CmWRKY15-1 Promotes Resistance to Chrysanthemum White Rust by Regulating CmNPR1 Expression
Ge Gao, Ruibing Jin, Di Liu, Xin Zhang, Xiaomei Sun, Pengfang Zhu, Hongyu Mao
Abstract
Chrysanthemum white rust (CWR), a disease caused by the fungus Puccinia horiana Henn., seriously impairs the production and ornamental value of chrysanthemums. We previously isolated the disease-resistance gene CmWRKY15-1 from the chrysanthemum and generated CmWRKY15-1 transgenic plants. Here, we determined that CmWRKY15-1 -overexpressing lines of the susceptible cultivar ‘Jinba’ show higher defensive enzyme activity and lower H 2 O 2 levels than a wild type after inoculation with P. horiana , indicating that CmWRKY15-1 positively regulates plant responses to P. horiana . To further explore the mechanism underlying this effect, we performed RNA sequencing using the leaves of wild-type and CmWRKY15-1 -RNA interference lines of the resistant cultivar ‘C029’ after treatment with P. horiana . We identified seven differentially expressed genes in the salicylic acid (SA) pathway, including CmNPR1 ( Non-expressor of pathogenesis-related genes 1 ), encoding an important regulator of this pathway. We isolated the CmNPR1 promoter by hiTAIL-PCR and predicted that it contains pathogen-induced W-box elements. The promoter region of CmNPR1 was activated by P. horiana in a β-glucuronidase activity assay.

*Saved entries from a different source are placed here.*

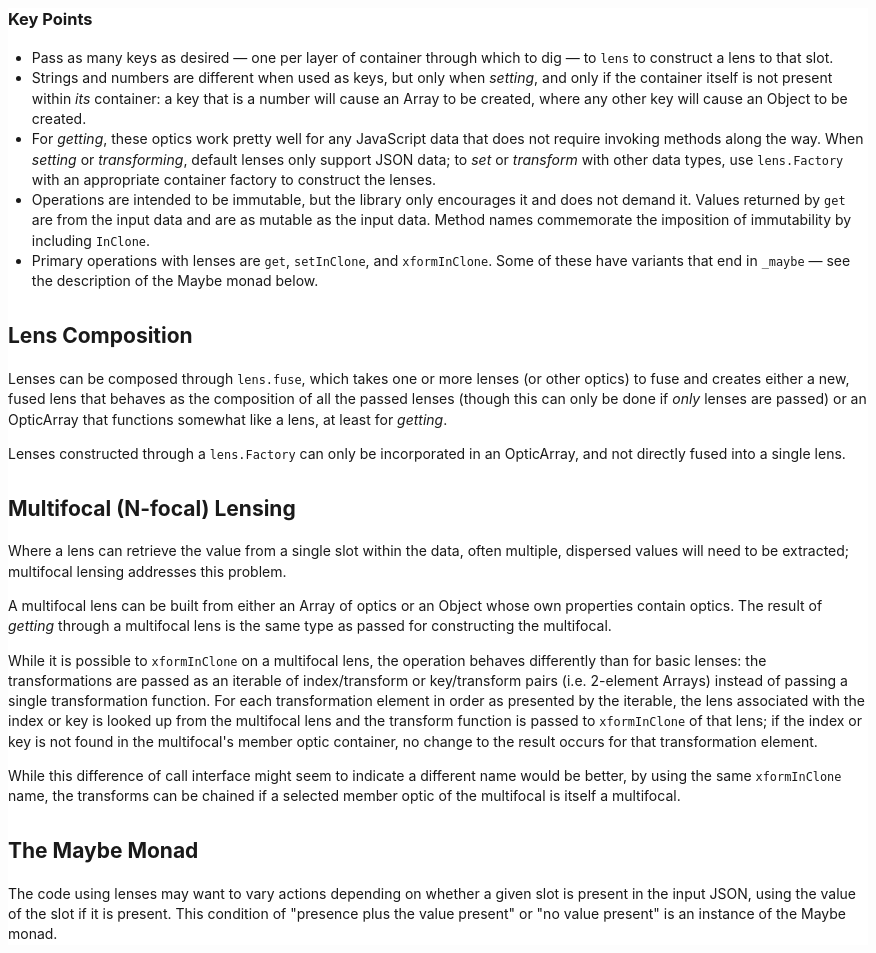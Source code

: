 ### Key Points

* Pass as many keys as desired — one per layer of container through which to dig — to `lens` to construct a lens to that slot.
* Strings and numbers are different when used as keys, but only when _setting_, and only if the container itself is not present within _its_ container: a key that is a number will cause an Array to be created, where any other key will cause an Object to be created.
* For *getting*, these optics work pretty well for any JavaScript data that does not require invoking methods along the way.  When *setting* or *transforming*, default lenses only support JSON data; to *set* or *transform* with other data types, use `lens.Factory` with an appropriate container factory to construct the lenses.
* Operations are intended to be immutable, but the library only encourages it and does not demand it.  Values returned by `get` are from the input data and are as mutable as the input data.  Method names commemorate the imposition of immutability by including `InClone`.
* Primary operations with lenses are `get`, `setInClone`, and `xformInClone`.  Some of these have variants that end in `_maybe` — see the description of the Maybe monad below.

## Lens Composition

Lenses can be composed through `lens.fuse`, which takes one or more lenses (or other optics) to fuse and creates either a new, fused lens that behaves as the composition of all the passed lenses (though this can only be done if _only_ lenses are passed) or an OpticArray that functions somewhat like a lens, at least for *getting*.

Lenses constructed through a `lens.Factory` can only be incorporated in an OpticArray, and not directly fused into a single lens.

## Multifocal (N-focal) Lensing

Where a lens can retrieve the value from a single slot within the data, often multiple, dispersed values will need to be extracted; multifocal lensing addresses this problem.

A multifocal lens can be built from either an Array of optics or an Object whose own properties contain optics.  The result of *getting* through a multifocal lens is the same type as passed for constructing the multifocal.

While it is possible to `xformInClone` on a multifocal lens, the operation behaves differently than for basic lenses: the transformations are passed as an iterable of index/transform or key/transform pairs (i.e. 2-element Arrays) instead of passing a single transformation function.  For each transformation element in order as presented by the iterable, the lens associated with the index or key is looked up from the multifocal lens and the transform function is passed to `xformInClone` of that lens; if the index or key is not found in the multifocal's member optic container, no change to the result occurs for that transformation element.

While this difference of call interface might seem to indicate a different name would be better, by using the same `xformInClone` name, the transforms can be chained if a selected member optic of the multifocal is itself a multifocal.

## The Maybe Monad

The code using lenses may want to vary actions depending on whether a given slot is present in the input JSON, using the value of the slot if it is present.  This condition of "presence plus the value present" or "no value present" is an instance of the Maybe monad.
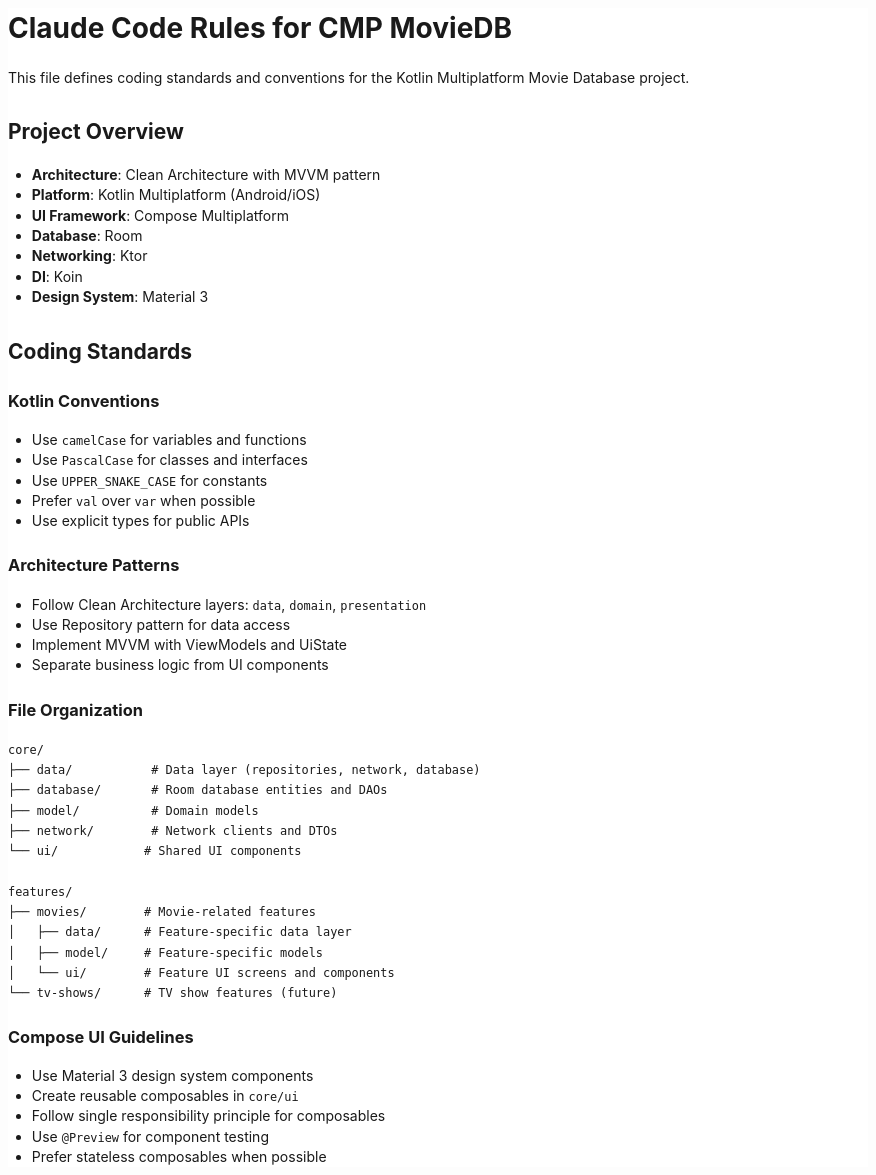 # Claude Code Rules for CMP MovieDB

This file defines coding standards and conventions for the Kotlin Multiplatform Movie Database project.

## Project Overview
- **Architecture**: Clean Architecture with MVVM pattern
- **Platform**: Kotlin Multiplatform (Android/iOS)
- **UI Framework**: Compose Multiplatform
- **Database**: Room
- **Networking**: Ktor
- **DI**: Koin
- **Design System**: Material 3

## Coding Standards

### Kotlin Conventions
- Use `camelCase` for variables and functions
- Use `PascalCase` for classes and interfaces
- Use `UPPER_SNAKE_CASE` for constants
- Prefer `val` over `var` when possible
- Use explicit types for public APIs

### Architecture Patterns
- Follow Clean Architecture layers: `data`, `domain`, `presentation`
- Use Repository pattern for data access
- Implement MVVM with ViewModels and UiState
- Separate business logic from UI components

### File Organization
```
core/
├── data/           # Data layer (repositories, network, database)
├── database/       # Room database entities and DAOs
├── model/          # Domain models
├── network/        # Network clients and DTOs
└── ui/            # Shared UI components

features/
├── movies/        # Movie-related features
│   ├── data/      # Feature-specific data layer
│   ├── model/     # Feature-specific models
│   └── ui/        # Feature UI screens and components
└── tv-shows/      # TV show features (future)
```

### Compose UI Guidelines
- Use Material 3 design system components
- Create reusable composables in `core/ui`
- Follow single responsibility principle for composables
- Use `@Preview` for component testing
- Prefer stateless composables when possible
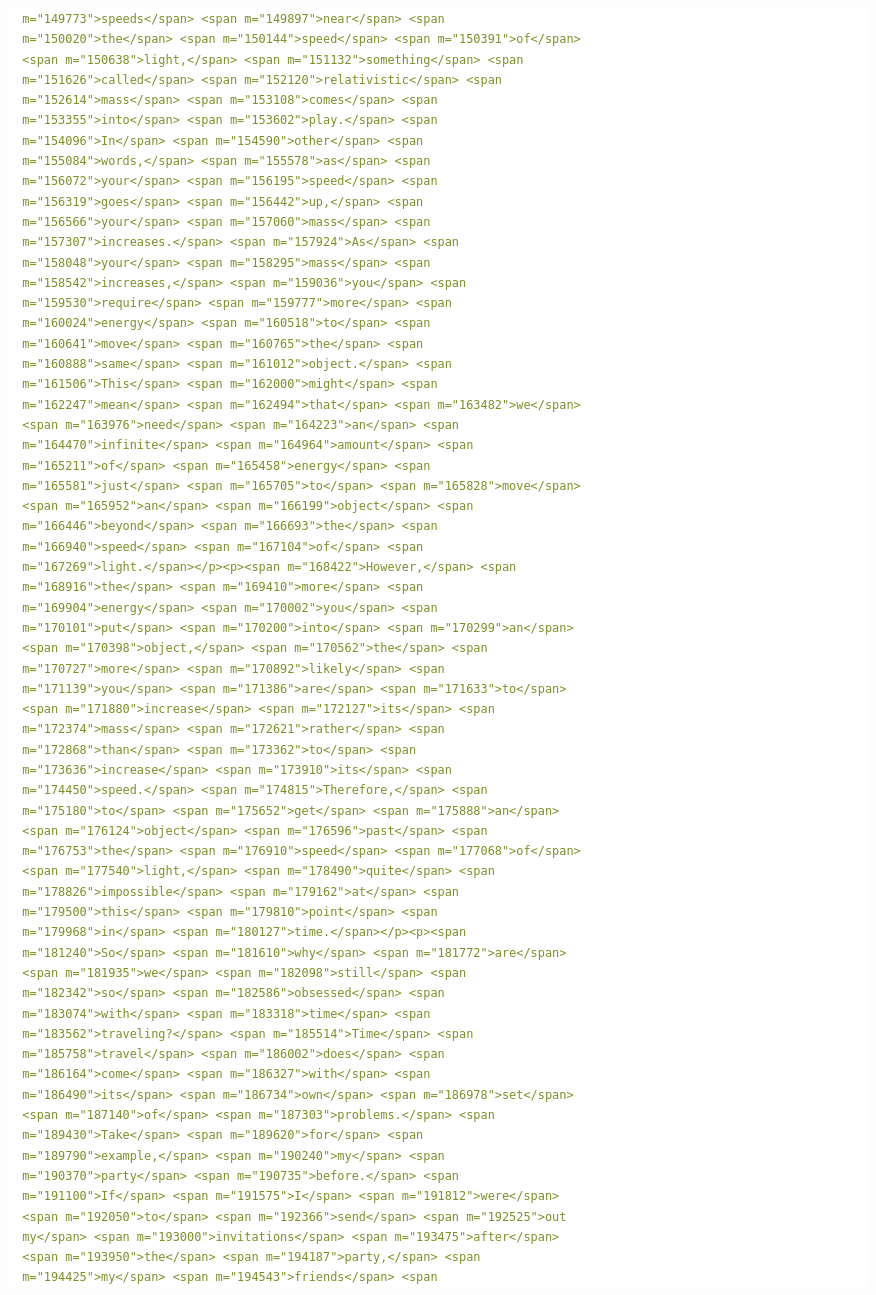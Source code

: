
 ```yaml
  m="149773">speeds</span> <span m="149897">near</span> <span
  m="150020">the</span> <span m="150144">speed</span> <span m="150391">of</span>
  <span m="150638">light,</span> <span m="151132">something</span> <span
  m="151626">called</span> <span m="152120">relativistic</span> <span
  m="152614">mass</span> <span m="153108">comes</span> <span
  m="153355">into</span> <span m="153602">play.</span> <span
  m="154096">In</span> <span m="154590">other</span> <span
  m="155084">words,</span> <span m="155578">as</span> <span
  m="156072">your</span> <span m="156195">speed</span> <span
  m="156319">goes</span> <span m="156442">up,</span> <span
  m="156566">your</span> <span m="157060">mass</span> <span
  m="157307">increases.</span> <span m="157924">As</span> <span
  m="158048">your</span> <span m="158295">mass</span> <span
  m="158542">increases,</span> <span m="159036">you</span> <span
  m="159530">require</span> <span m="159777">more</span> <span
  m="160024">energy</span> <span m="160518">to</span> <span
  m="160641">move</span> <span m="160765">the</span> <span
  m="160888">same</span> <span m="161012">object.</span> <span
  m="161506">This</span> <span m="162000">might</span> <span
  m="162247">mean</span> <span m="162494">that</span> <span m="163482">we</span>
  <span m="163976">need</span> <span m="164223">an</span> <span
  m="164470">infinite</span> <span m="164964">amount</span> <span
  m="165211">of</span> <span m="165458">energy</span> <span
  m="165581">just</span> <span m="165705">to</span> <span m="165828">move</span>
  <span m="165952">an</span> <span m="166199">object</span> <span
  m="166446">beyond</span> <span m="166693">the</span> <span
  m="166940">speed</span> <span m="167104">of</span> <span
  m="167269">light.</span></p><p><span m="168422">However,</span> <span
  m="168916">the</span> <span m="169410">more</span> <span
  m="169904">energy</span> <span m="170002">you</span> <span
  m="170101">put</span> <span m="170200">into</span> <span m="170299">an</span>
  <span m="170398">object,</span> <span m="170562">the</span> <span
  m="170727">more</span> <span m="170892">likely</span> <span
  m="171139">you</span> <span m="171386">are</span> <span m="171633">to</span>
  <span m="171880">increase</span> <span m="172127">its</span> <span
  m="172374">mass</span> <span m="172621">rather</span> <span
  m="172868">than</span> <span m="173362">to</span> <span
  m="173636">increase</span> <span m="173910">its</span> <span
  m="174450">speed.</span> <span m="174815">Therefore,</span> <span
  m="175180">to</span> <span m="175652">get</span> <span m="175888">an</span>
  <span m="176124">object</span> <span m="176596">past</span> <span
  m="176753">the</span> <span m="176910">speed</span> <span m="177068">of</span>
  <span m="177540">light,</span> <span m="178490">quite</span> <span
  m="178826">impossible</span> <span m="179162">at</span> <span
  m="179500">this</span> <span m="179810">point</span> <span
  m="179968">in</span> <span m="180127">time.</span></p><p><span
  m="181240">So</span> <span m="181610">why</span> <span m="181772">are</span>
  <span m="181935">we</span> <span m="182098">still</span> <span
  m="182342">so</span> <span m="182586">obsessed</span> <span
  m="183074">with</span> <span m="183318">time</span> <span
  m="183562">traveling?</span> <span m="185514">Time</span> <span
  m="185758">travel</span> <span m="186002">does</span> <span
  m="186164">come</span> <span m="186327">with</span> <span
  m="186490">its</span> <span m="186734">own</span> <span m="186978">set</span>
  <span m="187140">of</span> <span m="187303">problems.</span> <span
  m="189430">Take</span> <span m="189620">for</span> <span
  m="189790">example,</span> <span m="190240">my</span> <span
  m="190370">party</span> <span m="190735">before.</span> <span
  m="191100">If</span> <span m="191575">I</span> <span m="191812">were</span>
  <span m="192050">to</span> <span m="192366">send</span> <span m="192525">out
  my</span> <span m="193000">invitations</span> <span m="193475">after</span>
  <span m="193950">the</span> <span m="194187">party,</span> <span
  m="194425">my</span> <span m="194543">friends</span> <span
```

Yeast one-hybrid assays showed that CmWRKY15-1 binds to the CmNPR1 promoter region to regulate its expression. Finally, we confirmed the interaction between CmWRKY15-1 and CmNPR1 in a bimolecular fluorescence complementation assay. We propose that CmWRKY15-1 interacts with CmNPR1 to activate the expression of downstream pathogenesis-related genes that enhance resistance to P. horiana through the SA pathway. These findings shed light on the mechanism underlying resistance to CWR.